Do things in order of priority. When time suddenly starts running out on you it may be possible to get by having only 30% done if it's the right 30%. This probably means your pet features won't make it. Note that 30% of the features 100% done (tested, documented if documentation doesn't get tossed, build-able, deploy-able, etc.) might work, 100% of the features 30% done is a boondoggle. Finish all of each feature. If you are working with outside QA, documentation, marketting, whatever, get them in as soon as possible since that's effectively part of being 100% done.

Usually the actual development process isn't too hard to work out on a team of 3. It's working with everyone else that usually is tougher.

Sadly, one more thing I'd be remiss not to mention - cover yourself. Get what you can in writing, and when you have a verbal discussion send an email summarizing what you believe was agreed upon. You are going to be really busy trying to get this project done, and if it isn't a success and people start looking to hand out blame (hopefully your company doesn't do things this way), you won't have as much time to play politics as most of the other people involved.

Something more productive you can do to cover yourself is to set realistic expectations and try to keep everyone up to date on your progress. Don't try to hide problems. Give management the chance to change direction if things aren't going as planned.

That's a bit of a grab bag, but there are books written about this stuff. You could start reading some of them if you have time.


There are some things you need to consider:

Your Time - how much time will you really have to manage the project along with your programming responsibilities? There isn't going to be time for formal training, but that doesn't mean you can't develop something that is better than what you currently have (Which is nothing.).

Team Buy In - You're not in charge. Even if you were a certified PM, you're working with a team that is going to "need" planning for the first time. Hopefully they recognize that this project isn't like the others (they each worked on small projects on their own), so a plan is in order. Discuss what are the problem areas and how much everyone is willing to contribute. The first step in solving a problem is recognizing you have one.

Communication - Are you going to have regular meetings? How much documentation of specs is everyone willing to create and maintain? Will everyone just email you what they are working on and you'll update the project plan or will everyone learn how to do their own entries? What is management going to expect? Do you have to do a presentation or submit some type of schedule?

Start with a project milestone that is reachable and will give you some idea of how fast your team can build this thing. Avoid trying to come up with a final date too early. Your team has nothing to base an estimate. Get something working and go from there.


You're actually dealing with two separate issues - development & project management. One is about the actual work being done (dev), and the other is about making sure that work is done in the right order, on time, etc. (pm)

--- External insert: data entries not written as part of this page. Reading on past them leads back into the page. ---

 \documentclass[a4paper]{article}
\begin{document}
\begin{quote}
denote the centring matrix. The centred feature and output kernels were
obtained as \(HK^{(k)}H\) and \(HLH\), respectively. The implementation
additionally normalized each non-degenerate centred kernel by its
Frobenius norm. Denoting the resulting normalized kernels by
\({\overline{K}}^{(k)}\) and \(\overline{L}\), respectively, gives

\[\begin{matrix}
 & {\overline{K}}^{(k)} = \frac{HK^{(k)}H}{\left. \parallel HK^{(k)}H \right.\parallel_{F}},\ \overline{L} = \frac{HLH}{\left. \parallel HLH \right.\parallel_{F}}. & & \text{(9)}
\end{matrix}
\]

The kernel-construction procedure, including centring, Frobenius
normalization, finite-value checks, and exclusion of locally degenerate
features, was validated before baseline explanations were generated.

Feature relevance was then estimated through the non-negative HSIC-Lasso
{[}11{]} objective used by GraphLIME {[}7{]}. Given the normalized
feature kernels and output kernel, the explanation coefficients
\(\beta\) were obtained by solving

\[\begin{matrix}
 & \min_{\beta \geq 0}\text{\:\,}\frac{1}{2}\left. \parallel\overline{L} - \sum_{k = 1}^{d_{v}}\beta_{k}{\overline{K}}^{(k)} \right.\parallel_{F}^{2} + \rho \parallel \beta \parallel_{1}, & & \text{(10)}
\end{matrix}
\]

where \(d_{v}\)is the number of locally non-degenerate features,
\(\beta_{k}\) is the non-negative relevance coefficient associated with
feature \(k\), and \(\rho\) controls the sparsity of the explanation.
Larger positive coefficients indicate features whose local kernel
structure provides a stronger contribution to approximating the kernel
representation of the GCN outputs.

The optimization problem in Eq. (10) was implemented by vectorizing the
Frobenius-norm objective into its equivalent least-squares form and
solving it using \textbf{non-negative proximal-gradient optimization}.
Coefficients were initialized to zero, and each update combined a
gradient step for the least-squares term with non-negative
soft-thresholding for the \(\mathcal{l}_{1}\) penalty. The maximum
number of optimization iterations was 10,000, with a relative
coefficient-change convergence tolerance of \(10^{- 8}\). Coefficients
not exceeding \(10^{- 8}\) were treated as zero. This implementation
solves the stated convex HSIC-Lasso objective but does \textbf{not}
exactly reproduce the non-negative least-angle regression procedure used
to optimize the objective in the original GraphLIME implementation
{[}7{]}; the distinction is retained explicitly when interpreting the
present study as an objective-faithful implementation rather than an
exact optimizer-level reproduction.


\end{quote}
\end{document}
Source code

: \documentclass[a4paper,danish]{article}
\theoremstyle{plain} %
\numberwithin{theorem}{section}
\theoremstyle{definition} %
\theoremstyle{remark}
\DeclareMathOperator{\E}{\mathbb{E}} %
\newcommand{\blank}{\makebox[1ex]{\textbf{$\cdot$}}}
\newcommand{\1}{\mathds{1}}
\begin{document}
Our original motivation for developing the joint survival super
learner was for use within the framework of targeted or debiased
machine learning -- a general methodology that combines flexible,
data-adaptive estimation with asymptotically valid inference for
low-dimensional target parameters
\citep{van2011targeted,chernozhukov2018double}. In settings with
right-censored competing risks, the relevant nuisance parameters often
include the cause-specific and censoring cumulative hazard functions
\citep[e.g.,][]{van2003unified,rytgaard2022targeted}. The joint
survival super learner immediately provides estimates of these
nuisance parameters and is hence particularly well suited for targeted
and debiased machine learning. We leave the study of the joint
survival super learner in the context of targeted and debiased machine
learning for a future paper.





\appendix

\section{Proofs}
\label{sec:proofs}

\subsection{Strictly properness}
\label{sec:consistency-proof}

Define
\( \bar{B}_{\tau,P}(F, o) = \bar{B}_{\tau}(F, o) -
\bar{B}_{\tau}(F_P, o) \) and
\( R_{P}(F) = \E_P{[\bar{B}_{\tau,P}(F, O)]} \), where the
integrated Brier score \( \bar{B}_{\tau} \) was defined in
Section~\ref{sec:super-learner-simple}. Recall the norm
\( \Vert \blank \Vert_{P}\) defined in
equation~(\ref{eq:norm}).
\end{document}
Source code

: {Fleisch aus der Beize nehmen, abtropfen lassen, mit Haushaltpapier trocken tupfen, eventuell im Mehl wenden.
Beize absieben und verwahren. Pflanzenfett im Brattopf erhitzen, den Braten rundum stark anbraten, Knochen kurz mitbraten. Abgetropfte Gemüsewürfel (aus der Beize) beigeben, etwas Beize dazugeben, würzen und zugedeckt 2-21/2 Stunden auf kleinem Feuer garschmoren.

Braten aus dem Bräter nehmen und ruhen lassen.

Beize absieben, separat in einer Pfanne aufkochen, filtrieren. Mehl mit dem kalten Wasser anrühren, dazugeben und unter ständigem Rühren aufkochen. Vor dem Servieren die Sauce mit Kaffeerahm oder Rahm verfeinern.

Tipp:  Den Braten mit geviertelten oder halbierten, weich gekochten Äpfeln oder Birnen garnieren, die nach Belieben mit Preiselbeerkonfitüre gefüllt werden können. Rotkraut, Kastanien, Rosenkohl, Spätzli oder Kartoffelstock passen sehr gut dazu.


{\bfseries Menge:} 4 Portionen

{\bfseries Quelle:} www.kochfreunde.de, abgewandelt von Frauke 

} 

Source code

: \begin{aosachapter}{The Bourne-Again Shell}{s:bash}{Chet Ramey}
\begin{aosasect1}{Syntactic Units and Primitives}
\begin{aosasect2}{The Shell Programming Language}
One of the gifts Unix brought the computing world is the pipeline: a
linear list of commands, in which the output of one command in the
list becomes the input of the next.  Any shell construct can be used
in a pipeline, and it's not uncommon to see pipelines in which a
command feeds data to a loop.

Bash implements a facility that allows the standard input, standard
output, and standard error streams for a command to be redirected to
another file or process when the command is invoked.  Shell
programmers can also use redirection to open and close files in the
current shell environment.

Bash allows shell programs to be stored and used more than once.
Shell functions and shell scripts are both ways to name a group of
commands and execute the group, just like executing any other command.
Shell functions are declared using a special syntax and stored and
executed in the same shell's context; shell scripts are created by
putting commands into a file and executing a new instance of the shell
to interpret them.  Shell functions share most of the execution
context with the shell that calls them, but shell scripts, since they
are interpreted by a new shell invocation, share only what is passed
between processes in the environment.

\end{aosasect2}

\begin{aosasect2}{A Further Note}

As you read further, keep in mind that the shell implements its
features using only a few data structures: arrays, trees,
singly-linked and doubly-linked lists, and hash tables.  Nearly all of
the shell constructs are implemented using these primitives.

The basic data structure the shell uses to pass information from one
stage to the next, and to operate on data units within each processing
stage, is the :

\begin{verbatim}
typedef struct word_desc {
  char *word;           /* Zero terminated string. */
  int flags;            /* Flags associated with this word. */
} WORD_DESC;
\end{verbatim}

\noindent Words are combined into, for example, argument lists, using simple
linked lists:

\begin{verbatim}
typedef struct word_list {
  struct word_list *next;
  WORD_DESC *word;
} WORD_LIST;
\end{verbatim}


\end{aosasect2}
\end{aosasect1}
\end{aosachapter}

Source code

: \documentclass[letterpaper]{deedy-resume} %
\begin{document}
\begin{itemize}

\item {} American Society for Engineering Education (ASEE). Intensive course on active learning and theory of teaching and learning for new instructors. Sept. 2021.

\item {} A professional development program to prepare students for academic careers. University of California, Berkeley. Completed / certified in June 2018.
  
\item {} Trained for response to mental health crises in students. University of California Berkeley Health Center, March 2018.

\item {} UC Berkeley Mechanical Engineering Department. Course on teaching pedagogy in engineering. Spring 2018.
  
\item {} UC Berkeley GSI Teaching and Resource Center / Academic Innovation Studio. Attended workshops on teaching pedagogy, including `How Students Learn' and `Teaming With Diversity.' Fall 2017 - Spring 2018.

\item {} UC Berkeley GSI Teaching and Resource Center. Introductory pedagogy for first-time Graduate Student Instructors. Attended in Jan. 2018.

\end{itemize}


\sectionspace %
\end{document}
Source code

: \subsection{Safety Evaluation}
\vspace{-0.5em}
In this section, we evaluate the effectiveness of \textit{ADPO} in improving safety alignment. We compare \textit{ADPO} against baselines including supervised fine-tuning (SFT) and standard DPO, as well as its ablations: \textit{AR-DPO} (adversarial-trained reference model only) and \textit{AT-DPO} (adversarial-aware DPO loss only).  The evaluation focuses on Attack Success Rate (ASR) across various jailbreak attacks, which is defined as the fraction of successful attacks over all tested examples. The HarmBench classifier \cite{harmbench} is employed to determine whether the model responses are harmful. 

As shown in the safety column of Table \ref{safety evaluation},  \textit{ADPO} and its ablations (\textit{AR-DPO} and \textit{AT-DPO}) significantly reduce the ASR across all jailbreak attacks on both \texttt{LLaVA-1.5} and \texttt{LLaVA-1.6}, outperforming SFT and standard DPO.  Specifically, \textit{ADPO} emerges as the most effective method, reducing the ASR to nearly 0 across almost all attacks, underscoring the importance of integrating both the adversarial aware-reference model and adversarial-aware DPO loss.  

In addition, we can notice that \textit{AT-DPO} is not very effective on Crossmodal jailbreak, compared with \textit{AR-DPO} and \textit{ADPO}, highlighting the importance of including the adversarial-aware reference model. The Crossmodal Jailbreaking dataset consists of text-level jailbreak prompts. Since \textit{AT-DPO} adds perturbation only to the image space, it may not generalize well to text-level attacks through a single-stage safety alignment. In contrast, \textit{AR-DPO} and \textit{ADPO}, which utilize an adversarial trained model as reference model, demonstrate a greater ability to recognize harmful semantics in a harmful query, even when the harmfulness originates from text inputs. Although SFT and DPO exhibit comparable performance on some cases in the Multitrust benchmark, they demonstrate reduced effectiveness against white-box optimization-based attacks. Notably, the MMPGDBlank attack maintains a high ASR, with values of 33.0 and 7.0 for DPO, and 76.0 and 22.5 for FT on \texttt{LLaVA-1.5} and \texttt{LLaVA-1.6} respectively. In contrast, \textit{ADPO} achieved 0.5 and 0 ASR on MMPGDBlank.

The development part I'll assume you have pretty well covered (you know how to dev software) since that's your job.

For the pm side, it's really not that difficult, regardless of how some pm's make it sound. Just remember that planning is 90% of the battle. Spend a big chunk of your time up-front breaking the project down into manageable, understandable pieces. Figure out how long each of those 'should' take, and what order they go in. Walk through the process with your other team members and talk it through, look for potential issues, delays, roadblocks, missing info, etc.

Then start working according to that plan and tracking progress. Keep in mind that no plan ever survives in it's entirety - things happen. The plan is a map, not a rule. So keep an eye on what you're doing doing, and adjust accordingly with an eye towards getting back to the original plan.

Good luck.


First, I firmly believe that every project needs some kind of version control. Bitbucket allows free private repos, so I would use that to host your code.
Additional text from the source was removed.